"""
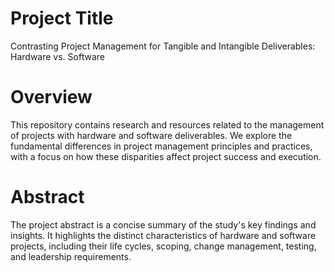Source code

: 
# Project Title

Contrasting Project Management for Tangible and Intangible Deliverables: Hardware vs. Software

# Overview

This repository contains research and resources related to the management of projects with hardware and software deliverables. We explore the fundamental differences in project management principles and practices, with a focus on how these disparities affect project success and execution.

# Abstract

The project abstract is  a concise summary of the study's key findings and insights. It highlights the distinct characteristics of hardware and software projects, including their life cycles, scoping, change management, testing, and leadership requirements.

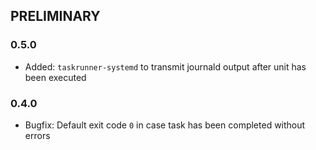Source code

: ## PRELIMINARY ##

### 0.5.0 ###

* Added: `taskrunner-systemd` to transmit journald output after unit has been executed

### 0.4.0 ###

* Bugfix: Default exit code `0` in case task has been completed without errors

    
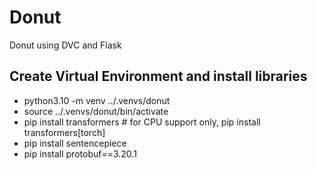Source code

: # Donut
Donut using DVC and Flask

## Create Virtual Environment and install libraries
- python3.10 -m venv ../.venvs/donut
- source ../.venvs/donut/bin/activate
- pip install transformers # for CPU support only, pip install transformers[torch]
- pip install sentencepiece
- pip install protobuf==3.20.1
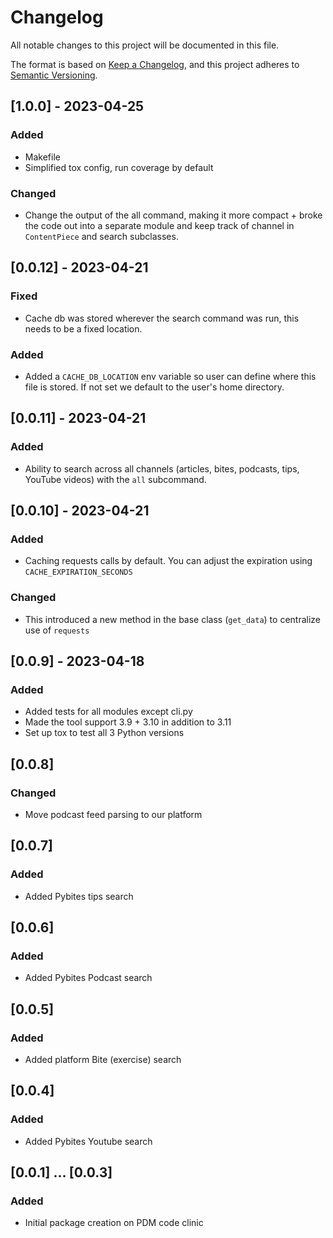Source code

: # Changelog

All notable changes to this project will be documented in this file.

The format is based on [Keep a Changelog](https://keepachangelog.com/en/1.0.0/),
and this project adheres to [Semantic Versioning](https://semver.org/spec/v2.0.0.html).

## [1.0.0] - 2023-04-25

### Added
- Makefile
- Simplified tox config, run coverage by default

### Changed
- Change the output of the all command, making it more compact + broke the code out into a separate module and keep track of channel in `ContentPiece` and search subclasses.

## [0.0.12] - 2023-04-21

### Fixed
- Cache db was stored wherever the search command was run, this needs to be a fixed location.

### Added
- Added a `CACHE_DB_LOCATION` env variable so user can define where this file is stored. If not set we default to the user's home directory.

## [0.0.11] - 2023-04-21

### Added
- Ability to search across all channels (articles, bites, podcasts, tips, YouTube videos) with the `all` subcommand.

## [0.0.10] - 2023-04-21

### Added
- Caching requests calls by default. You can adjust the expiration using `CACHE_EXPIRATION_SECONDS`

### Changed
- This introduced a new method in the base class (`get_data`) to centralize use of `requests`

## [0.0.9] - 2023-04-18

### Added
- Added tests for all modules except cli.py
- Made the tool support 3.9 + 3.10 in addition to 3.11
- Set up tox to test all 3 Python versions

## [0.0.8]

### Changed
- Move podcast feed parsing to our platform

## [0.0.7]

### Added
- Added Pybites tips search

## [0.0.6]

### Added
- Added Pybites Podcast search

## [0.0.5]

### Added
- Added platform Bite (exercise) search

## [0.0.4]

### Added
- Added Pybites Youtube search

## [0.0.1] ... [0.0.3]

### Added
- Initial package creation on PDM code clinic
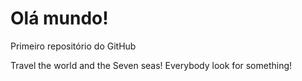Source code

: # Olá mundo!
 Primeiro repositório do GitHub


Travel the world and the Seven seas!
Everybody look for something!
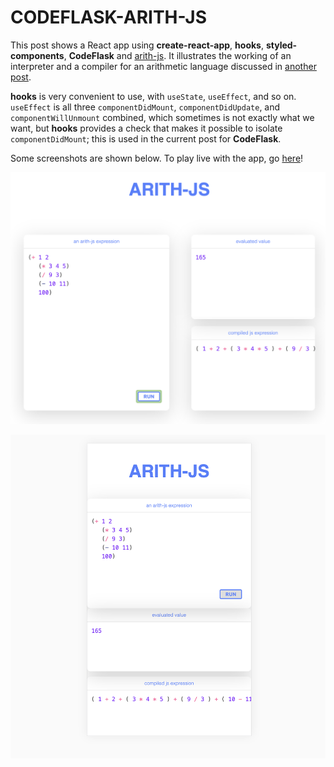 # CODEFLASK-ARITH-JS

This post shows a React app using **create-react-app**, 
**hooks**, **styled-components**, **CodeFlask** and 
[arith-js](https://github.com/tuan-ng/arith-js). It 
illustrates the working of an interpreter and a 
compiler for an arithmetic language discussed 
in [another post](https://github.com/tuan-ng/arith-js). 

**hooks** is very convenient to use, with 
`useState`, `useEffect`, and so on. 
`useEffect` is all three 
`componentDidMount`, `componentDidUpdate`, and 
`componentWillUnmount` combined, which sometimes is not exactly what we want, but **hooks**
provides a check that makes it possible to isolate 
`componentDidMount`; this is used in the current 
post for **CodeFlask**. 


Some screenshots are shown below. To play live with the 
app, go [here](https://tuan-ng.github.io/codeflask-arith-js/)! 

![fullscreen](/images/full.png)


![mobile](/images/mobile.png)


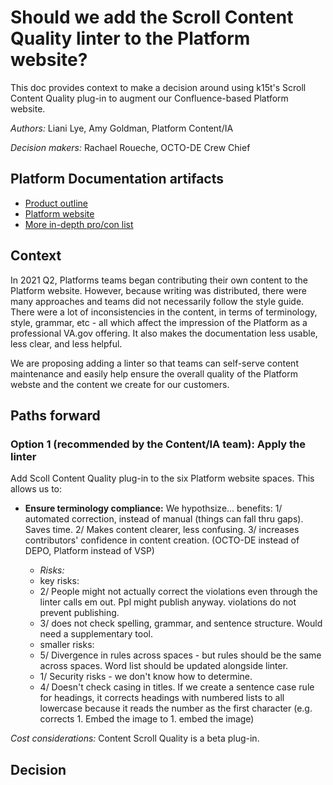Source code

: # Should we add the Scroll Content Quality linter to the Platform website?

This doc provides context to make a decision around using k15t's Scroll Content Quality plug-in to augment our Confluence-based Platform website.

_Authors:_ Liani Lye, Amy Goldman, Platform Content/IA

_Decision makers:_ Rachael Roueche, OCTO-DE Crew Chief

## Platform Documentation artifacts
- [Product outline](https://github.com/department-of-veterans-affairs/va.gov-team/blob/master/products/platform/platform-documentation/product-outline.md)
- [Platform website](https://depo-platform-documentation.scrollhelp.site/)
- [More in-depth pro/con list](https://vfs.atlassian.net/wiki/spaces/~832277940/pages/1944027159/Scroll+Content+Quality+plug-in#Pros-and-cons)

## Context

In 2021 Q2, Platforms teams began contributing their own content to the Platform website.  However, because writing was distributed, there were many approaches and teams did not necessarily follow the style guide.  There were a lot of inconsistencies in the content, in terms of terminology, style, grammar, etc - all which affect the impression of the Platform as a professional VA.gov offering.  It also makes the documentation less usable, less clear, and less helpful.

We are proposing adding a linter so that teams can self-serve content maintenance and easily help ensure the overall quality of the Platform webste and the content we create for our customers. 

## Paths forward

### Option 1 (recommended by the Content/IA team): Apply the linter

Add Scoll Content Quality plug-in to the six Platform website spaces.  This allows us to:

- **Ensure terminology compliance:** We hypothsize... benefits: 1/ automated correction, instead of manual (things can fall thru gaps).  Saves time.  2/ Makes content clearer, less confusing.  3/ increases contributors' confidence in content creation.  (OCTO-DE instead of DEPO, Platform instead of VSP)

  - _Risks:_ 
  - key risks:
  - 2/ People might not actually correct the violations even through the linter calls em out.  Ppl might publish anyway.  violations do not prevent publishing.
  - 3/ does not check spelling, grammar, and sentence structure.  Would need a supplementary tool.  
  - smaller risks:
  - 5/ Divergence in rules across spaces - but rules should be the same across spaces.  Word list should be updated alongside linter.
  - 1/ Security risks - we don't know how to determine. 
  - 4/ Doesn't check casing in titles.  If we create a sentence case rule for headings, it corrects headings with numbered lists to all lowercase because it reads the number as the first character (e.g. corrects 1. Embed the image to 1. embed the image)
  
 _Cost considerations:_ Content Scroll Quality is a beta plug-in.

## Decision



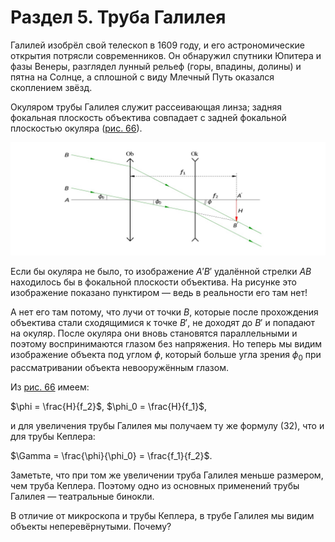 # Раздел 5.  Труба Галилея
Галилей изобрёл свой телескоп в 1609 году, и его астрономические открытия потрясли современников. Он обнаружил спутники Юпитера и фазы Венеры, разглядел лунный рельеф (горы, впадины, долины) и пятна на Солнце, а сплошной с виду Млечный Путь оказался скоплением звёзд.

Окуляром трубы Галилея служит рассеивающая линза; задняя фокальная плоскость объектива совпадает с задней фокальной плоскостью окуляра ([рис. 66](/image/Рисунок66.jpg)).

![рис. 66](/image/Рисунок66.jpg)

Если бы окуляра не было, то изображение $A'B'$ удалённой стрелки $AB$ находилось бы в фокальной плоскости объектива. На рисунке это изображение показано пунктиром — ведь в реальности его там нет!

А нет его там потому, что лучи от точки $B$, которые после прохождения объектива стали сходящимися к точке $B'$, не доходят до $B'$ и попадают на окуляр. После окуляра они вновь становятся параллельными и поэтому воспринимаются глазом без напряжения. Но теперь мы видим изображение объекта под углом $\phi$, который больше угла зрения $\phi_0$ при рассматривании объекта невооружённым глазом.

Из [рис. 66](/image/Рисунок66.jpg) имеем:

$\phi = \frac{H}{f_2}$, $\phi_0 = \frac{H}{f_1}$,

и для увеличения трубы Галилея мы получаем ту же формулу (32), что и для трубы Кеплера:

$\Gamma = \frac{\phi}{\phi_0} = \frac{f_1}{f_2}$.

Заметьте, что при том же увеличении труба Галилея меньше размером, чем труба Кеплера. Поэтому одно из основных применений трубы Галилея — театральные бинокли.

В отличие от микроскопа и трубы Кеплера, в трубе Галилея мы видим объекты неперевёрнутыми. Почему?
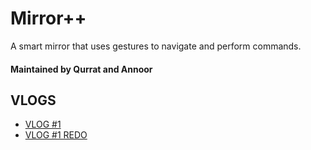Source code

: # Mirror++

A smart mirror that uses gestures to navigate and perform commands.

#### Maintained by Qurrat and Annoor

## VLOGS
* [VLOG #1](https://www.youtube.com/watch?v=AMnDYAo1P_E)
* [VLOG #1 REDO](https://www.youtube.com/watch?v=p-QscUXVlfg)

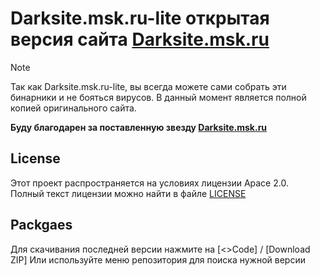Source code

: # Darksite.msk.ru-lite открытая версия сайта **[Darksite.msk.ru](https://darksite.msk.ru/)**

> [!NOTE]  
> Так как Darksite.msk.ru-lite, вы всегда можете сами собрать эти бинарники и не бояться вирусов.
> В данный момент является полной копией оригинального сайта.
> 
>**Буду благодарен за поставленную звезду [Darksite.msk.ru](https://github.com/Leoni-0990/Darksite.msk.ru-lite)**

## License

Этот проект распространяется на условиях лицензии Apace 2.0.  
Полный текст лицензии можно найти в файле [LICENSE](./LICENSE)

## Packgaes

Для скачивания последней версии нажмите на [<>Code] / [Download ZIP]
Или используйте меню репозитория для поиска нужной версии
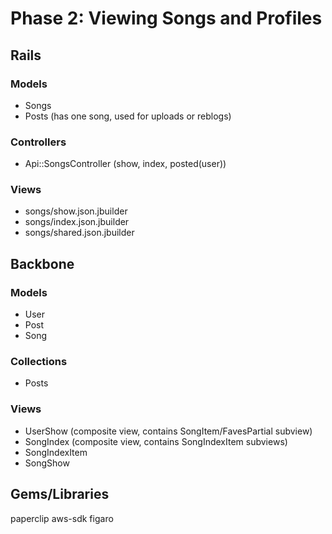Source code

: # Phase 2: Viewing Songs and Profiles

## Rails
### Models
* Songs
* Posts (has one song, used for uploads or reblogs)

### Controllers
* Api::SongsController (show, index, posted(user))

### Views
* songs/show.json.jbuilder
* songs/index.json.jbuilder
* songs/shared.json.jbuilder

## Backbone
### Models
* User
* Post
* Song

### Collections
* Posts

### Views
* UserShow (composite view, contains SongItem/FavesPartial subview)
* SongIndex (composite view, contains SongIndexItem subviews)
* SongIndexItem
* SongShow

## Gems/Libraries
paperclip
aws-sdk
figaro
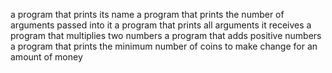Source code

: a program that prints its name
a program that prints the number of arguments passed into it
a program that prints all arguments it receives
a program that multiplies two numbers
a program that adds positive numbers
a program that prints the minimum number of coins to make change for an amount of money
"""
## [THE TASK]
Return each line of the material in which the string "prints" can be found.

## [WRITTEN ANSWER]
: a program that prints its name
a program that prints the number of arguments passed into it
a program that prints all arguments it receives
a program that prints the minimum number of coins to make change for an amount of money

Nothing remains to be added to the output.